--- START ---

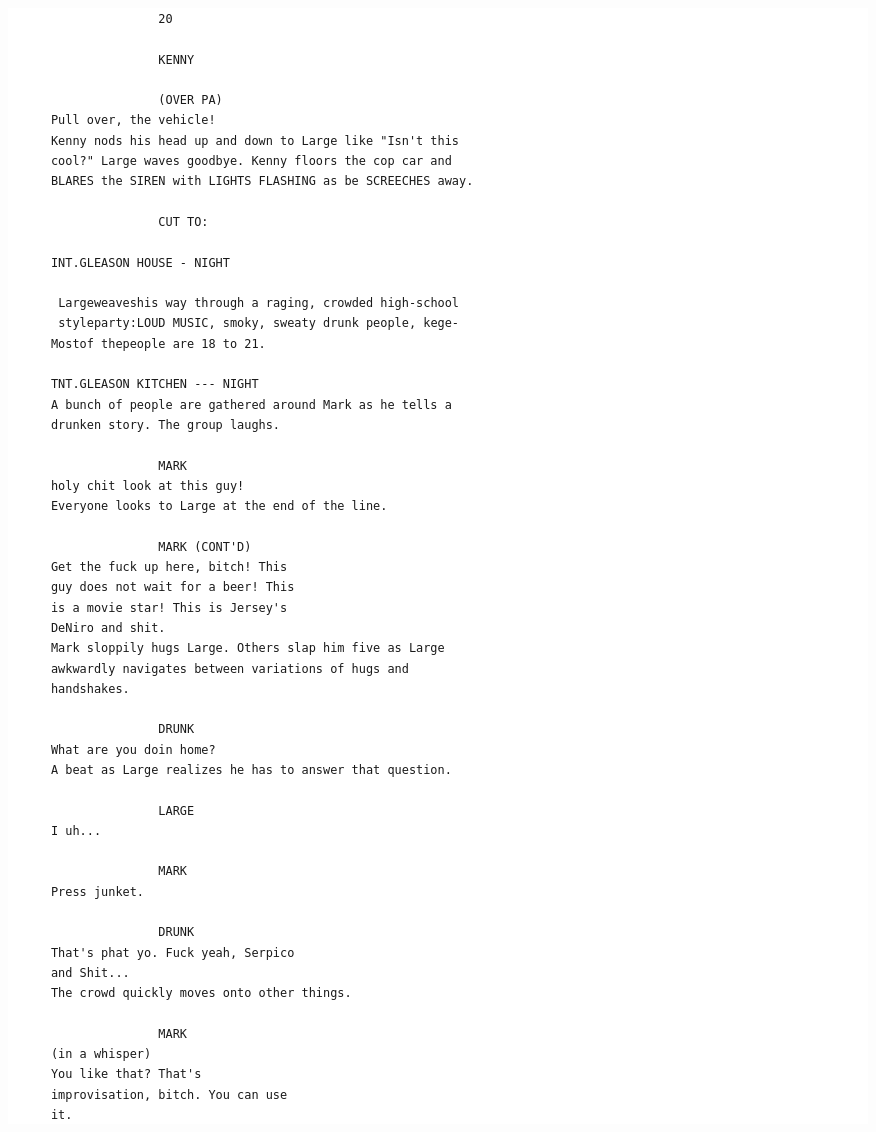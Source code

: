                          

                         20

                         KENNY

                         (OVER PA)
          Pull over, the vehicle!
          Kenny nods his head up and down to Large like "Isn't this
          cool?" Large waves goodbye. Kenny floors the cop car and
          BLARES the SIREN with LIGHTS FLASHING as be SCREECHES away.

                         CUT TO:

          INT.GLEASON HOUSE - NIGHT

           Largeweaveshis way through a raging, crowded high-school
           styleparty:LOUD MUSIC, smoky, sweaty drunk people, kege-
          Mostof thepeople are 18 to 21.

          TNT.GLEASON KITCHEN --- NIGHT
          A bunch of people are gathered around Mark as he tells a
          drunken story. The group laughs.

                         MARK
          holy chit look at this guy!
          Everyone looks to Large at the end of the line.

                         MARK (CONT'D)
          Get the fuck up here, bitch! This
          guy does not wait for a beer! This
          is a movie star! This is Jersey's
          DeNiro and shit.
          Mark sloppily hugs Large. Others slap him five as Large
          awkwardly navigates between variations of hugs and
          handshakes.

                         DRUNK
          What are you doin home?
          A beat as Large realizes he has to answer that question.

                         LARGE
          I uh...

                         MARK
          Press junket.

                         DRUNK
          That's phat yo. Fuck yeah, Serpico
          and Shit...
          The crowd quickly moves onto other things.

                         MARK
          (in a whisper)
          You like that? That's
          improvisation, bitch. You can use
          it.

--- END ---
--- START ---

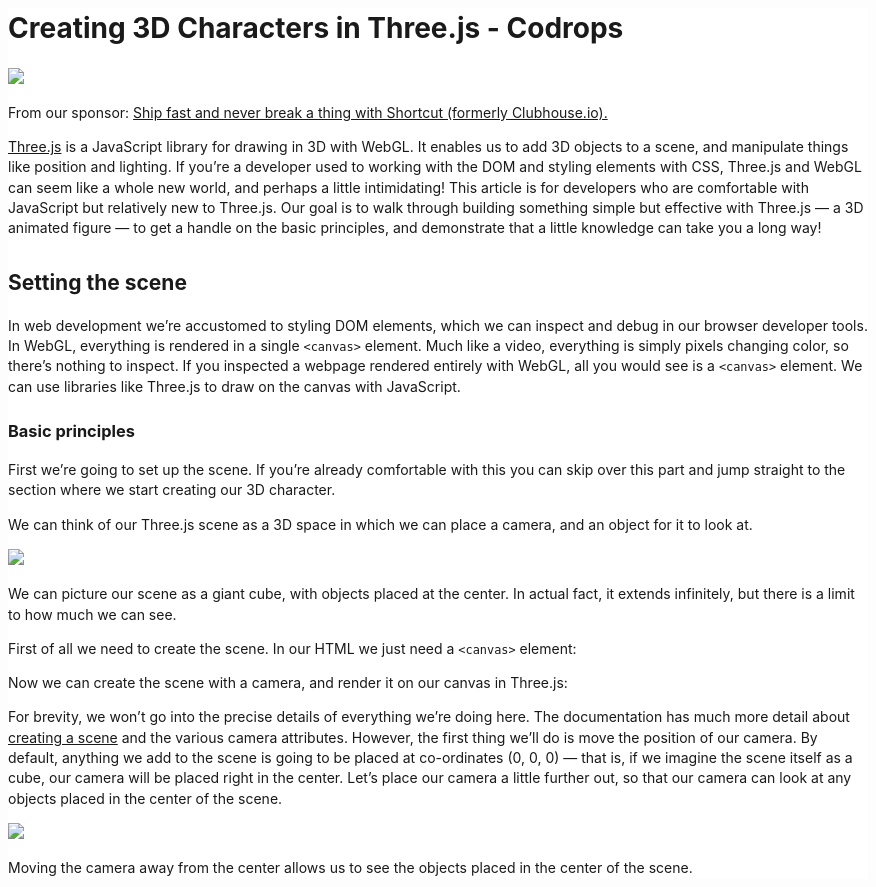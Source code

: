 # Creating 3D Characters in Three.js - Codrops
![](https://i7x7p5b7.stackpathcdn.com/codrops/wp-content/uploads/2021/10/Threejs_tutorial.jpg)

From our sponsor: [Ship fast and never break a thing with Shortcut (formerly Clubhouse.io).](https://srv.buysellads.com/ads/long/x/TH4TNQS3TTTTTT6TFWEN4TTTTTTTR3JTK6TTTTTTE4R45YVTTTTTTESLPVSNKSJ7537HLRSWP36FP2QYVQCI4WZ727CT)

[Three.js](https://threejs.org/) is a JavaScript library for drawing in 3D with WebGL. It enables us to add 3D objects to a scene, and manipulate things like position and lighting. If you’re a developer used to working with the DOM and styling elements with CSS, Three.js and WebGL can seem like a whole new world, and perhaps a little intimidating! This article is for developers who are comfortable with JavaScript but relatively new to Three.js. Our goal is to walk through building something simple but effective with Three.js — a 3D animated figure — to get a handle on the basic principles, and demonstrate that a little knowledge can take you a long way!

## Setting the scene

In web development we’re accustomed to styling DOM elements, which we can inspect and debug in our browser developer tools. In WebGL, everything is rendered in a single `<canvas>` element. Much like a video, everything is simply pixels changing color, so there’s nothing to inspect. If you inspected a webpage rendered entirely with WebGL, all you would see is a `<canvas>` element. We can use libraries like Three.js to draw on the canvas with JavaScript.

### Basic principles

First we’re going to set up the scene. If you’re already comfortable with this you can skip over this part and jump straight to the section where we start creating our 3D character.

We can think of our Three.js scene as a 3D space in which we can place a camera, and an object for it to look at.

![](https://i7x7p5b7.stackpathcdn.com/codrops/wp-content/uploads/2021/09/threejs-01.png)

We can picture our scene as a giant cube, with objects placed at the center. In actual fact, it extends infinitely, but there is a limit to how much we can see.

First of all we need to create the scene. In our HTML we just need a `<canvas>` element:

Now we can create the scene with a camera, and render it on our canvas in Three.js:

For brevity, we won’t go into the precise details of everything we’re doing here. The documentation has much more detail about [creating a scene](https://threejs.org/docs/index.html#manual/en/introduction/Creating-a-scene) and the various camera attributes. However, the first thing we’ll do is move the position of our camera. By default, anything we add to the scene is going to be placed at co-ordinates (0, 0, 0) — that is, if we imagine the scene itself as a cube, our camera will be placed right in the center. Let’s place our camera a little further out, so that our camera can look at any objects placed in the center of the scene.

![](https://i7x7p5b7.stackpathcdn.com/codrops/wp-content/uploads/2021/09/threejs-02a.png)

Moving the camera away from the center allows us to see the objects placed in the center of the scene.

--- END ---
--- START ---

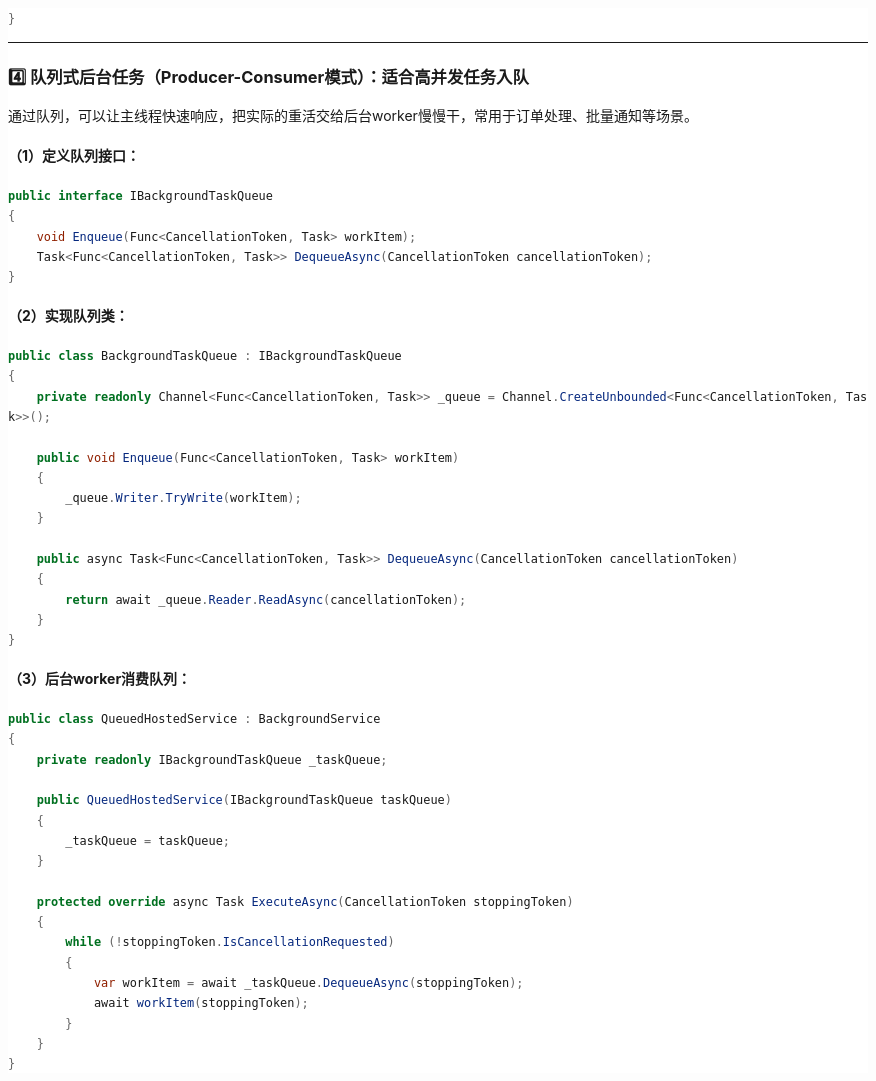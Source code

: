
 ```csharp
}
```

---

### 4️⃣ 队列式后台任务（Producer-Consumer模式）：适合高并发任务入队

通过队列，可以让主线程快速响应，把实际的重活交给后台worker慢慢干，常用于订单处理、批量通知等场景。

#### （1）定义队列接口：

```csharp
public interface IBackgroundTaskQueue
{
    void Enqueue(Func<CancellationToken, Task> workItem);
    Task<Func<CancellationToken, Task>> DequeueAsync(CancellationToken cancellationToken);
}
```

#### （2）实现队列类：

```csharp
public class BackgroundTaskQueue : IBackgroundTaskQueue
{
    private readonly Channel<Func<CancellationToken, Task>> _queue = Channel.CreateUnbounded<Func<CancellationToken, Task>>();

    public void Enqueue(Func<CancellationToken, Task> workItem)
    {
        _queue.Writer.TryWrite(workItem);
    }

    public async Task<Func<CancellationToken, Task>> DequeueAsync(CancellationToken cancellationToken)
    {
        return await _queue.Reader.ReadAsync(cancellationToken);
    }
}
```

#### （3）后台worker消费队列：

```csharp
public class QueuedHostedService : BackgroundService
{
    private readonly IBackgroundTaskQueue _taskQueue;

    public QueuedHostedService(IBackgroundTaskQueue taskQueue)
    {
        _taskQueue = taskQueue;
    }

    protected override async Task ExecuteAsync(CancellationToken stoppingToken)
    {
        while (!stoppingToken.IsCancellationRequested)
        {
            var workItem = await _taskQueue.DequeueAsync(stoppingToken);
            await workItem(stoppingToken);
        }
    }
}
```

--- END ---

» YOUR INSTRUCTIONS: Pull together all lines from the data that mention the word "QueuedHostedService".

» RESULT OF THIS EXERCISE:
public class QueuedHostedService : BackgroundService
    public QueuedHostedService(IBackgroundTaskQueue taskQueue)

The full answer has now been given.